Learning and teaching taiji
It is been a while since I wrote my latest post. I have spent my time concentrating on my own practice – and my students. During the last year I have had more and more students coming from outside Denmark to visit for a couple of days or more, to learn. Most of them are already signed up on exploring taiji – which speeds up the learning process quite a bit. Some of them are long time taiji practitioners, some of them just started out recently. Others again are from other martial arts lineages but have a wish to start learning or understanding the internal principles. Everything is fine – everyone is welcome, as long as the focus are on learning.
As you might have experienced in my online teaching program, I start out with focusing on letting go and building a strong connection to the ground – physically as well as mentally. Later I incorporate this strong connection and focus more on lightness and the horizontal approach. As for the learning approach, it is actually the other way around – starting out with a more “horizontal” approach – and with more experience going more “vertical” – digging deeper.
In this blogpost I will write a bit about the learning process, a bit about honesty and authenticity, a few more hints to standing meditation, and I will include a bit about my very recent meeting with a teacher from Taipei. I will finish off with a bit about the possibility to book Skype meetings or email consultation and info about next year´s Summercamp as well as the likelihood that I will do workshops in Germany and England next year.
The horizontal and vertical circle in relation to learning
With exploring taiji you start out by being presented to the vertical circle (and I use the system of Master Huang Xiangxian to that) to create a good and solid connection to the ground.
In relation to your development, the horizontal circle describes the phase where there is an interest in learning as many Forms and drills as possible. The vertical circle describes the point where you dig deeper into what you have already learned, experiment, analyze and try to develop even further. It is a challenging phase, since you really have to be focused when you practice – or as Sam Tam puts it, “Don´t repeat – redo! Way too many people still believe that it is the amount of time, the repetitions that you do – which makes the difference. It is not.
Yes, when you learn some new movements you have to get the skeleton, the framework first, but after that, it is what is going on inside your body and mind that is important. Total awareness is the key.

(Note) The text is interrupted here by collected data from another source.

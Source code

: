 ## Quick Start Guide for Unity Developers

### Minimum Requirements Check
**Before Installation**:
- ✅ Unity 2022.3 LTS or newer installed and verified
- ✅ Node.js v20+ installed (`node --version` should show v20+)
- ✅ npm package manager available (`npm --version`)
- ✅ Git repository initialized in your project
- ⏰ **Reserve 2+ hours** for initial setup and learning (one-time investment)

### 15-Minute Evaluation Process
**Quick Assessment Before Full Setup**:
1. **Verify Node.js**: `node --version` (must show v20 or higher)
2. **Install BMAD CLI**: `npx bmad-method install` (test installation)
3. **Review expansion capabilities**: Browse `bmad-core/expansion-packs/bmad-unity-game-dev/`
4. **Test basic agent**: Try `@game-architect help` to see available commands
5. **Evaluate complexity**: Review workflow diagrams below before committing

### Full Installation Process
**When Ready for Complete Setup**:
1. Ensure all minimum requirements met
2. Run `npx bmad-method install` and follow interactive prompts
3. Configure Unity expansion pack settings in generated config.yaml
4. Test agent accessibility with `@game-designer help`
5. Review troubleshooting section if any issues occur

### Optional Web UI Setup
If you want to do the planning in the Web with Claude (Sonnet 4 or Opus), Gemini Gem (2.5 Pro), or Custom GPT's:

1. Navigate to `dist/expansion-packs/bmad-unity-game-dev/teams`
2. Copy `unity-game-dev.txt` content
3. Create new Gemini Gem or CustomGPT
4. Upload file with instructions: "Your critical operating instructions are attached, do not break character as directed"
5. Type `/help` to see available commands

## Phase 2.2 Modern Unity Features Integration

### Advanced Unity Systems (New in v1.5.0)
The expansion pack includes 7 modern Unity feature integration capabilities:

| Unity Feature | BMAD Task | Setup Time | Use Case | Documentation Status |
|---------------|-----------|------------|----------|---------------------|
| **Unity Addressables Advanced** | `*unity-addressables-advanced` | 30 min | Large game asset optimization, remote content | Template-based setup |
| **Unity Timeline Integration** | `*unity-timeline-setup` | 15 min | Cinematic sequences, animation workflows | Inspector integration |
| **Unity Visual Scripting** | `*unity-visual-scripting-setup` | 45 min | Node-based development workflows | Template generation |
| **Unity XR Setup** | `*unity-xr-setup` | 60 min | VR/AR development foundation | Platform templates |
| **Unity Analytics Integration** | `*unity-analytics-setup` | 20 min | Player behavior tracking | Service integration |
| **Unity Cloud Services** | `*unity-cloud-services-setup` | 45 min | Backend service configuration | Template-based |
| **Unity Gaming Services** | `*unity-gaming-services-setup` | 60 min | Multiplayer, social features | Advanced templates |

When did you last time do let´s say a whole Taijiform with full awareness without any disturbing thoughts? Try it out next time you practice, and I am sure you will get surprised. Both Master Huang and Master Sam Tam have said, once you know the Form, the first section is enough. And both of them have added that actually half of the first section is enough. It is not the number of Forms you do or the repetitions of it – it´s what´s going on inside and in your mind. You want the Form to come alive and you want to become capable of applying the movements in the Form – otherwise it is just choreography. Which is fine if that’s what you aim for. If you aim for doing Taiji then it´s not enough.
Just like with the standing meditation – the Forms are there to serve YOU – not the other way around.
Honesty and authenticity
I know some of you know that quite a few “well known teachers” come and learn from me “secretly” and/or use me as a stepping stone to get the chance to learn from Sam Tam directly. That´s fine with me. I knew it even before I met them from their mails or phone calls. It is very often the same individuals that later post on social medias or when they give talks while running seminars, things I told them. Like one of the sentences that I have said again and again: “Don´t take something that you don´t understand and bring it down to your current level of understanding. It is the surest way NOT to learn something new. Accept you don´t understand it for now. It is ok to feel a bit insecure. Open up for the learning process. Learning is accepting”. Take a look at the social media – you know who I mean.

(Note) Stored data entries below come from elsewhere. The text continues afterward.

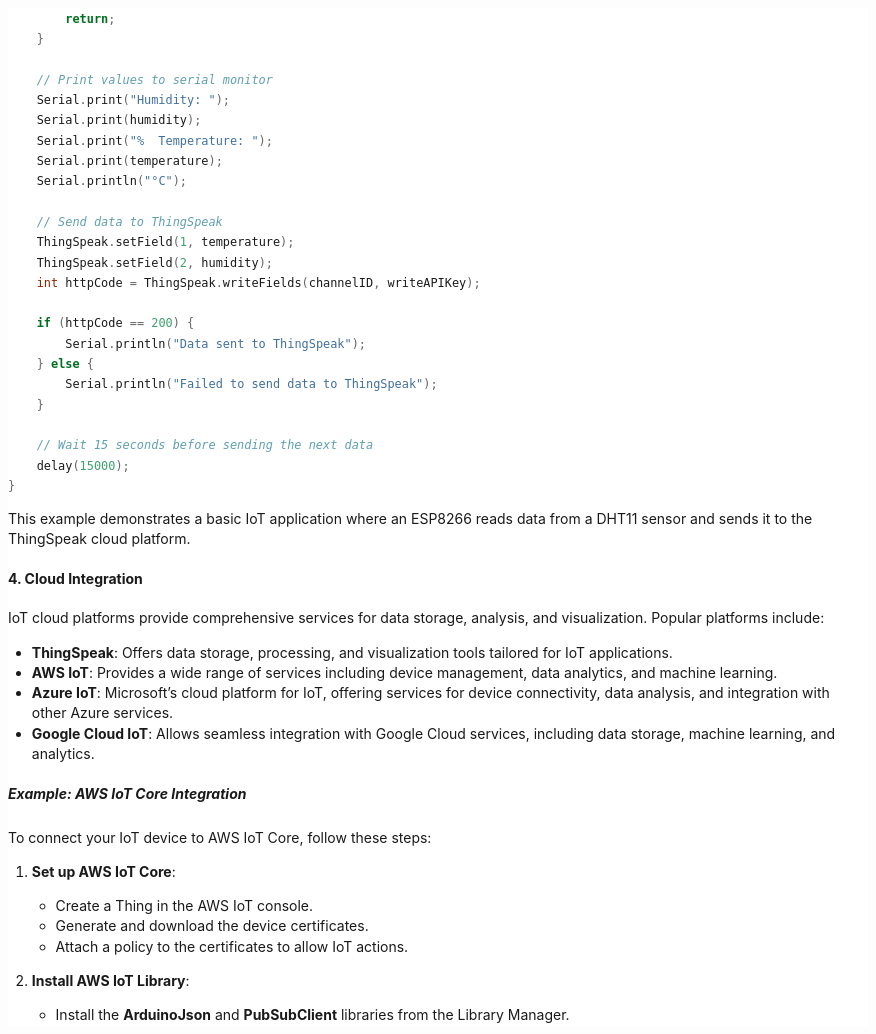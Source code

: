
 ```cpp
        return;
    }

    // Print values to serial monitor
    Serial.print("Humidity: ");
    Serial.print(humidity);
    Serial.print("%  Temperature: ");
    Serial.print(temperature);
    Serial.println("°C");

    // Send data to ThingSpeak
    ThingSpeak.setField(1, temperature);
    ThingSpeak.setField(2, humidity);
    int httpCode = ThingSpeak.writeFields(channelID, writeAPIKey);
    
    if (httpCode == 200) {
        Serial.println("Data sent to ThingSpeak");
    } else {
        Serial.println("Failed to send data to ThingSpeak");
    }

    // Wait 15 seconds before sending the next data
    delay(15000);
}
```

This example demonstrates a basic IoT application where an ESP8266 reads data from a DHT11 sensor and sends it to the ThingSpeak cloud platform.

#### 4. Cloud Integration

IoT cloud platforms provide comprehensive services for data storage, analysis, and visualization. Popular platforms include:

- **ThingSpeak**: Offers data storage, processing, and visualization tools tailored for IoT applications.
- **AWS IoT**: Provides a wide range of services including device management, data analytics, and machine learning.
- **Azure IoT**: Microsoft’s cloud platform for IoT, offering services for device connectivity, data analysis, and integration with other Azure services.
- **Google Cloud IoT**: Allows seamless integration with Google Cloud services, including data storage, machine learning, and analytics.

##### Example: AWS IoT Core Integration

To connect your IoT device to AWS IoT Core, follow these steps:

1. **Set up AWS IoT Core**:
   - Create a Thing in the AWS IoT console.
   - Generate and download the device certificates.
   - Attach a policy to the certificates to allow IoT actions.

2. **Install AWS IoT Library**:
   - Install the **ArduinoJson** and **PubSubClient** libraries from the Library Manager.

Or – they tell stories like my personal experiences with Sam Tam when I first met him, and he gave clear and convincing demonstrations in his home, where we both did standing meditation on his thick carpet and him basically not leaving footprints where mine was deep – and he did the same demonstration the day after on the beach, leaving close to no footprints in the sand.
It is my stories – my experiences – but I told them openly to others, who later made them to theirs … It´s ok – it is just human nature for some. Or stories from my many trips to Taiwan, learning from different teachers there, once again taking ownership on my personal experiences.

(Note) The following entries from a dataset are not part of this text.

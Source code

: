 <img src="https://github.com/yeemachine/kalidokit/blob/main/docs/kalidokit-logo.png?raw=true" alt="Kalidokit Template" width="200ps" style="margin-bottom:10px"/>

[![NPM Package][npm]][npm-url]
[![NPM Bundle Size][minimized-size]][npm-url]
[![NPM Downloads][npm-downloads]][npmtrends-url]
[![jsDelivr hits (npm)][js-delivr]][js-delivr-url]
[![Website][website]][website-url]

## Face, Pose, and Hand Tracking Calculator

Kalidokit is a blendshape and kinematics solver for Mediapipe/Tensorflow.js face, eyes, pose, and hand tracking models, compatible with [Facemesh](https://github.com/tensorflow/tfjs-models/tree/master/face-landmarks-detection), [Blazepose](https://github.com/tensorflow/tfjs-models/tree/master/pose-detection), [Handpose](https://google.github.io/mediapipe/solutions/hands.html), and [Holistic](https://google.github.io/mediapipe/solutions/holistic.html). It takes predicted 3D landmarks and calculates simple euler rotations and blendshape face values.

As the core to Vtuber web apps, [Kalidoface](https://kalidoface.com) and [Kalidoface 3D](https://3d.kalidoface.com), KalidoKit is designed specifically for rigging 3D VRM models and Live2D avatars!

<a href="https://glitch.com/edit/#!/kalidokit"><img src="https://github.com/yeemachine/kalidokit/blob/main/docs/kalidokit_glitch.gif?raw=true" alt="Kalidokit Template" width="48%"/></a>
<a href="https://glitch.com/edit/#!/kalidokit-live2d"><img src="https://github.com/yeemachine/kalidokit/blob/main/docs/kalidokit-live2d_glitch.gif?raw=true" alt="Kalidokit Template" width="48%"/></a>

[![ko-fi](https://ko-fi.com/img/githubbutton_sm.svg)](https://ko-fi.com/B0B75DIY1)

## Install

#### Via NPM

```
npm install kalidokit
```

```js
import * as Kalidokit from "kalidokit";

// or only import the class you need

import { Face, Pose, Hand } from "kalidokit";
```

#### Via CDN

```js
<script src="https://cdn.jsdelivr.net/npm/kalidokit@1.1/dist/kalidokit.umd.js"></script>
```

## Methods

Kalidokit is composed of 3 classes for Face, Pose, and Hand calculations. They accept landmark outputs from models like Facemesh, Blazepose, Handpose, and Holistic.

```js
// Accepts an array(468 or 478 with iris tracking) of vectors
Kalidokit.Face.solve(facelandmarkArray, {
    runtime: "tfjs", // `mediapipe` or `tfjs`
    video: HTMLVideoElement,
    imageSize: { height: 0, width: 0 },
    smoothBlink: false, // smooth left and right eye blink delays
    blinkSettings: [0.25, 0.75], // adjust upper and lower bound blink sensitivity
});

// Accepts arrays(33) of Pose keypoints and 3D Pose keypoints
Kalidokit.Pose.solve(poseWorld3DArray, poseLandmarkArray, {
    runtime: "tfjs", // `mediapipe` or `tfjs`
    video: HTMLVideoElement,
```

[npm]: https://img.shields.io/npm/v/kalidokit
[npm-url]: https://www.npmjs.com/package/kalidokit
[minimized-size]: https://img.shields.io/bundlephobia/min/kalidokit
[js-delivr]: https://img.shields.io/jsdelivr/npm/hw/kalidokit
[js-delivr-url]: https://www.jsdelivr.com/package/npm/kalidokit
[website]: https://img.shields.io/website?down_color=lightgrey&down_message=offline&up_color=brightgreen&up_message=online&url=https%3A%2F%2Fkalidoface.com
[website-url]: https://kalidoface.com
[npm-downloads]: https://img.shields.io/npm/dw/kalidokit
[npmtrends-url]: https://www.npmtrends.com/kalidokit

Does it really matter? No. I am not here to break anybody´s ricebowl. I am happy they somehow got something out of the stories.
What does concern me though is – that I really want to help people develop in Taiji. Therefore I teach completely open. To get the most out of my teaching, you have to let go of your own assumptions and leave the ego in the garage, or even better – throw it out.
When students come, I allow everybody to “touch” me. When I do partnerwork with people, I only do myself what I am teaching them. I don´t teach them one thing – and do something else I didn´t teach them yet, just to show them “how good” I am. I know my level, I have no need to prove myself. When I teach I want to transmit – and I also put myself in vulnerable situations while doing so. I want the STUDENT to succeed. When I practice myself it´s another focus. But when I teach – I teach. There are no in betweens.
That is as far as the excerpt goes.